Considering that acoustic detection is crucial for imaging quality, the determination of the array element size has undergone special design and validation. We first used the k-Wave toolbox to investigate the relationship between detection sensitivity and transducer element size. We placed an ideal PA point source at the center of FOV with the transducer set to the center frequency and bandwidth used and observed the relationship between the detected PA amplitude and the radius of the transducer element (Fig. S2a). The simulation results indicate that the PA amplitude exhibits a quadratic relationship with the radius (i.e., is linearly proportional to the area) when the radius is small. However, when the radius is large, the simulated values fall below the ideal values, and the quadratic relationship is no longer maintained (Fig. S2b). The critical point where these two relationships intersect is around Radius = 2.5 mm. In other words, designing the transducer element radius to be 2.5 mm can maximize the detection sensitivity at the highest cost-effectiveness ratio. We further used Field II to simulate the receiving aperture angles for different element radii. The simulations show that while a transducer with a radius of 0.5 mm has a large aperture angle (Fig. S2c), its sensitivity is 25 times lower than that of a transducer with a 2.5 mm radius (Fig. S2b), which is not conducive to deep tissue imaging. For comparison, the transducer with a radius of 1.5 mm has an aperture angle comparable to that of the transducer with a 2.5 mm radius, but its sensitivity is 2.78 times weaker. After evaluating both detection sensitivity and receiving aperture angle, we determine that a transducer element radius of 2.5 mm (i.e., 5 mm diameter) offers the optimal balance for 3D-PanoPACT.

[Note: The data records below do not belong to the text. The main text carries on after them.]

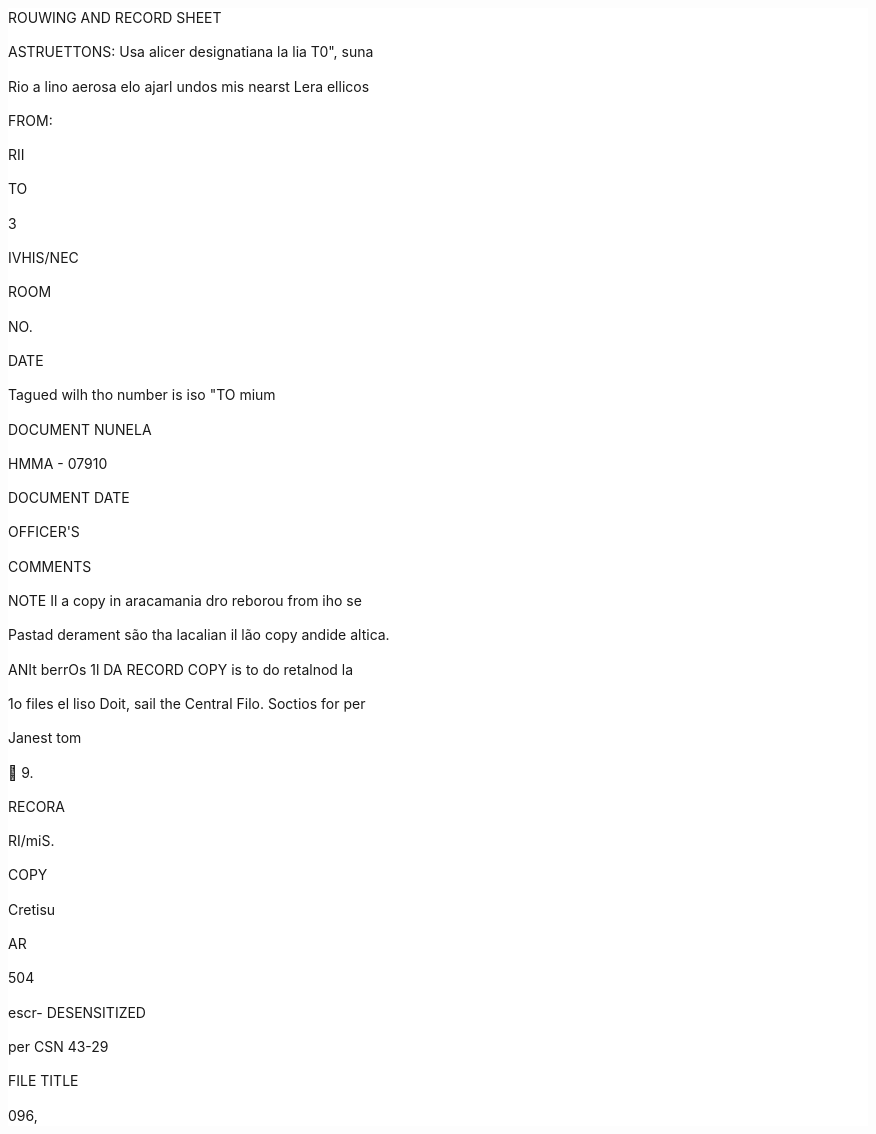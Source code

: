 ROUWING AND RECORD SHEET

ASTRUETTONS: Usa alicer designatiana la lia T0", suna

Rio a lino aerosa elo ajarl undos mis nearst Lera ellicos

FROM:

RII

TO

3

IVHIS/NEC

ROOM

NO.

DATE

Tagued wilh tho number is iso "TO mium

DOCUMENT NUNELA

HMMA - 07910

DOCUMENT DATE

OFFICER'S

COMMENTS

NOTE Il a copy in aracamania dro reborou from iho se

Pastad derament são tha lacalian il lão copy andide altica.

ANIt berrOs 1l DA RECORD COPY is to do retalnod la

1o files el liso Doit, sail the Central Filo. Soctios for per

Janest tom

￾ 9.

RECORA

RI/miS.

COPY

Cretisu

AR

504

escr- DESENSITIZED

per CSN 43-29

FILE TITLE

096,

In 3D-PanoPACT, the deviation of the detection coordinates is influenced by both the element position deviations of the hemispherical array itself and the deviations of the rotation axis, which can affect the quality of image reconstruction26,27. To calibrate the spatial position of each element, we used a point absorber (50 μm diameter black polystyrene microspheres) embedded in an agarose phantom. The array housing, machined with high precision for an exact 20 cm diameter and ideal Fibonacci grid distribution, still introduced radial deviations due to individual element insertion, necessitating calibration. The calibration procedure involved three steps (see “Methods” for details). First, we centered the FOV at the origin and adjusted the point absorber’s position while repeatedly imaging it at 690 nm until it was centered in the field with PA raw data acquired (Fig. S3a). Second, we measured the water temperature with a high-precision thermocouple and calculated the speed of sound in the medium using the classic temperature-velocity formula28. Third, we positioned the signals from the transducer surface and the point absorber in the raw data, identified the sample points where the PA signals peaked (Fig. S3b), and calculated the radial deviation for each element using the travel time and acoustic velocity29 (see “Methods” for details). The corrected positions of the elements were then determined in Cartesian coordinate with the radial deviations kept within ±0.5 mm (Fig. S3c). We then calibrated the system rotation axis due to assembly errors. To correct this, we positioned a point absorber 15 mm from the origin and imaged it while rotating the array by 70°. By co-reconstructing 15 evenly-spaced frames, we formed a 3D image where the center of the reconstructed points clearly defined a circle (Fig. S3d). The normal through the center was identified as the calibrated rotation axis of the system, allowing us to correct the misalignment and improve image quality. The calibration revealed that the actual rotation axis was parallel to the ideal axis but shifted by 0.07 mm along the X-axis and 0.29 mm along the Y-axis (Fig. S3d). Applying these calibrations, we observed improvements in resolution and contrast, particularly in regions away from the center of the FOV (Fig. S3e, f).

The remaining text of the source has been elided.